[DATA FOR THE TASK — start]
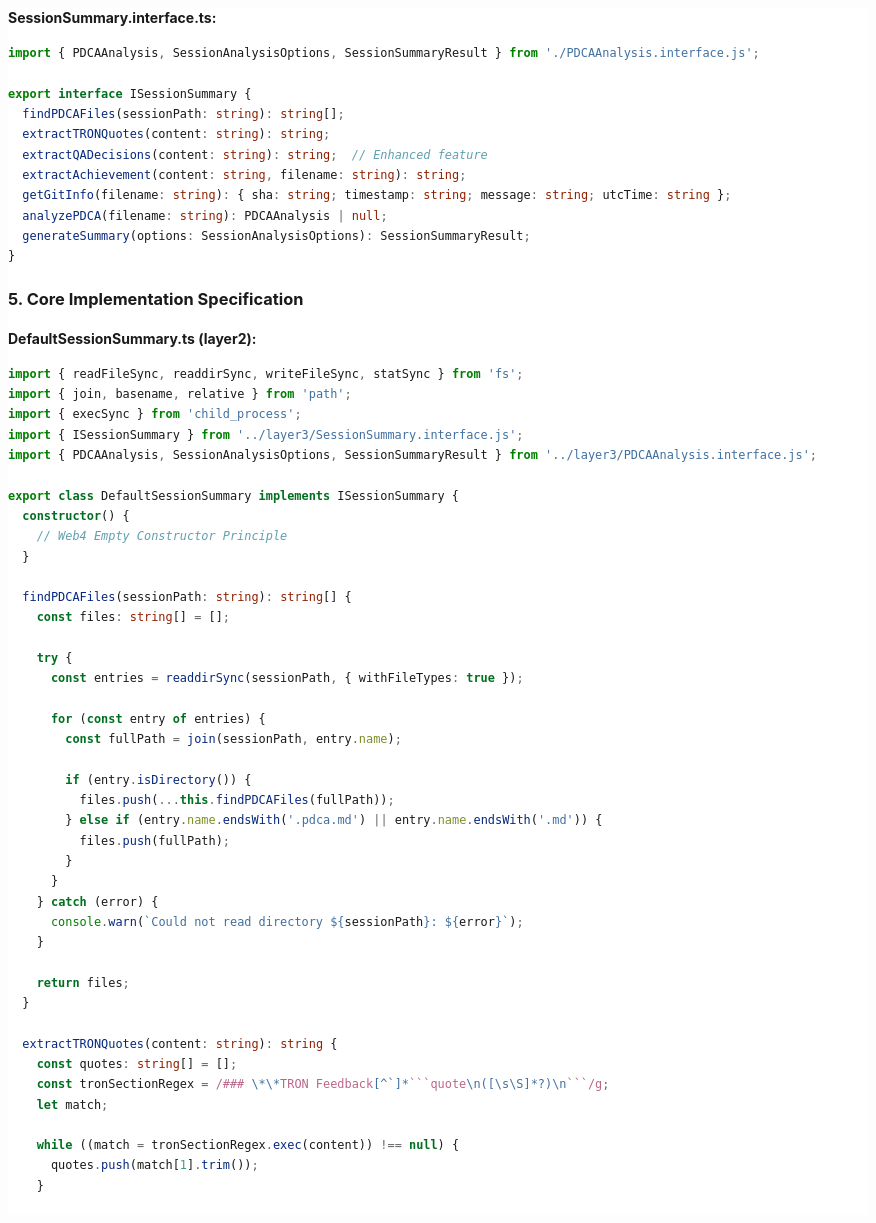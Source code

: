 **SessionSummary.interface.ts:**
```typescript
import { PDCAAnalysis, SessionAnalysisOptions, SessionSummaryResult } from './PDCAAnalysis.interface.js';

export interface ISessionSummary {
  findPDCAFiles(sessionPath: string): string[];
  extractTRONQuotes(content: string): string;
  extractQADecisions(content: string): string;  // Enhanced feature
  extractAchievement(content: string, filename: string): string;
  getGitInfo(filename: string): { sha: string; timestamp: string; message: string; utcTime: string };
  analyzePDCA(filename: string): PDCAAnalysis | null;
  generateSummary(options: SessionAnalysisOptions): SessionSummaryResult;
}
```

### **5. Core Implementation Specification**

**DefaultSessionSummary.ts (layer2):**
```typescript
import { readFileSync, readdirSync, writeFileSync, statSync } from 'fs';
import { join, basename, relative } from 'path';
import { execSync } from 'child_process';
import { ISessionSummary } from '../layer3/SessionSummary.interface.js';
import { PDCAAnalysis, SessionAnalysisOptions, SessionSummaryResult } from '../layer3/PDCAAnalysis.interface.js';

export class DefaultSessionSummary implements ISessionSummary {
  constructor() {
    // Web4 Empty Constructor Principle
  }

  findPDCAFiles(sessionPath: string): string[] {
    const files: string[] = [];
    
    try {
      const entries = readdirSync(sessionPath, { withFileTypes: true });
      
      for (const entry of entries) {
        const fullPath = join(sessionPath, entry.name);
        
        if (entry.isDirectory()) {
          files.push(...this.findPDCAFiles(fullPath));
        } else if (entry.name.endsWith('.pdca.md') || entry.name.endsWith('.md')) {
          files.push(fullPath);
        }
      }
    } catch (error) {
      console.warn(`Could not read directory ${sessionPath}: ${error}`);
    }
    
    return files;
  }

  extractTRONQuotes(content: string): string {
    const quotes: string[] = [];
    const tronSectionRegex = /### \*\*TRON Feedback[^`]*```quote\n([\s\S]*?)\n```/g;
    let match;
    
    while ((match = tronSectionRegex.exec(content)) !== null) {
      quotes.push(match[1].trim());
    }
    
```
[DATA FOR THE TASK — finish]
[DATA FOR THE TASK — start]
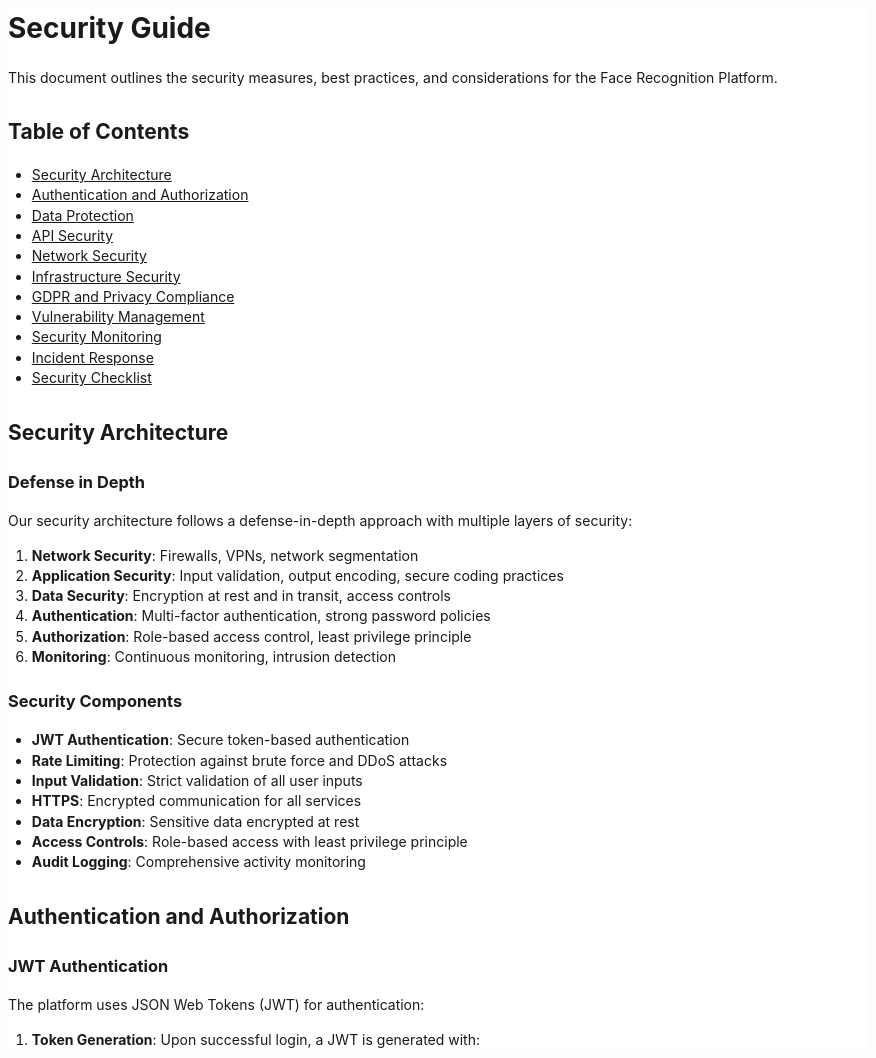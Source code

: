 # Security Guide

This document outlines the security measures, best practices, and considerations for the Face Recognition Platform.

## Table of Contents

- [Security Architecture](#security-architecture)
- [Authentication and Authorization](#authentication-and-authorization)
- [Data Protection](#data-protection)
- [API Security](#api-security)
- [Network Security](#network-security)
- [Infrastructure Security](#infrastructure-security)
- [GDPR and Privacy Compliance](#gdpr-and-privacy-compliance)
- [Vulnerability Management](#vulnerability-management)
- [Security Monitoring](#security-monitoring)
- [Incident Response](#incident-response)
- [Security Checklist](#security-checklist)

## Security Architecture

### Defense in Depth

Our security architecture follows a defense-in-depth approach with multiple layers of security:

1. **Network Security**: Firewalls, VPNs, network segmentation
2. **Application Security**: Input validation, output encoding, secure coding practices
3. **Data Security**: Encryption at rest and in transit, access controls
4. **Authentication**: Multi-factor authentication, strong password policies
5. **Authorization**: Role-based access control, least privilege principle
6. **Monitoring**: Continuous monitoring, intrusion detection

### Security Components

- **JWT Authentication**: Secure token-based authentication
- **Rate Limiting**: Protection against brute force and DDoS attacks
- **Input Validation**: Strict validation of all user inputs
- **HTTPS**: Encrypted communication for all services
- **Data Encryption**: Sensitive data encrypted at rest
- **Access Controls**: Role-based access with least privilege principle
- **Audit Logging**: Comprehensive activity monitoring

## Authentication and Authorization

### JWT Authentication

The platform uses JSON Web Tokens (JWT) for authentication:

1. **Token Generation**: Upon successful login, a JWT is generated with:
[DATA FOR THE TASK — finish]
[DATA FOR THE TASK — start]
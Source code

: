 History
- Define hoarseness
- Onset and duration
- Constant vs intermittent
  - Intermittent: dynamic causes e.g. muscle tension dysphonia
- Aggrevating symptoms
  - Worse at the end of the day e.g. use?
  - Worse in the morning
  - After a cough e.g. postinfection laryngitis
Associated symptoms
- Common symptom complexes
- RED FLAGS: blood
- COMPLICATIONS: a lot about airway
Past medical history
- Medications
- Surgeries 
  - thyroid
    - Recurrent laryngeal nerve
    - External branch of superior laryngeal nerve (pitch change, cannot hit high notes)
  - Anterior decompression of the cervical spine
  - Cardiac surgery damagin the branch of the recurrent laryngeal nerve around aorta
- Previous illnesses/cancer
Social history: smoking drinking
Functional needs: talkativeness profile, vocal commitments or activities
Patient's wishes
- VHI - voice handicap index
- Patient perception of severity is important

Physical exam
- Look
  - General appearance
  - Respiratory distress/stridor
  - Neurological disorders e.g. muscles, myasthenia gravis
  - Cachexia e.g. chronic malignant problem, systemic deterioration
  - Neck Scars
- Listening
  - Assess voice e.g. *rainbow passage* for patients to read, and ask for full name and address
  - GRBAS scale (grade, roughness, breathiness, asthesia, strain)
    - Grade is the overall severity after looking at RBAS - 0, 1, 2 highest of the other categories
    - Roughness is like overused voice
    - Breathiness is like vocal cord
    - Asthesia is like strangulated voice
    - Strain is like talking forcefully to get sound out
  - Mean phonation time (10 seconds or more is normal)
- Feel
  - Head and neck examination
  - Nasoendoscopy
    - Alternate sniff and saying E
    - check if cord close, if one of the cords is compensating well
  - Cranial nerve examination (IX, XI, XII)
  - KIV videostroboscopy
[DATA FOR THE TASK — finish]
### [INSTRUCTIONS TO FOLLOW]
Referring to the material above, set down exactly the lines between the line with "The platform uses" and the line with "1. **Token Generation**: Upon", inclusive, and no other lines.

### [RESPONSE AREA]
The platform uses JSON Web Tokens (JWT) for authentication:

1. **Token Generation**: Upon successful login, a JWT is generated with:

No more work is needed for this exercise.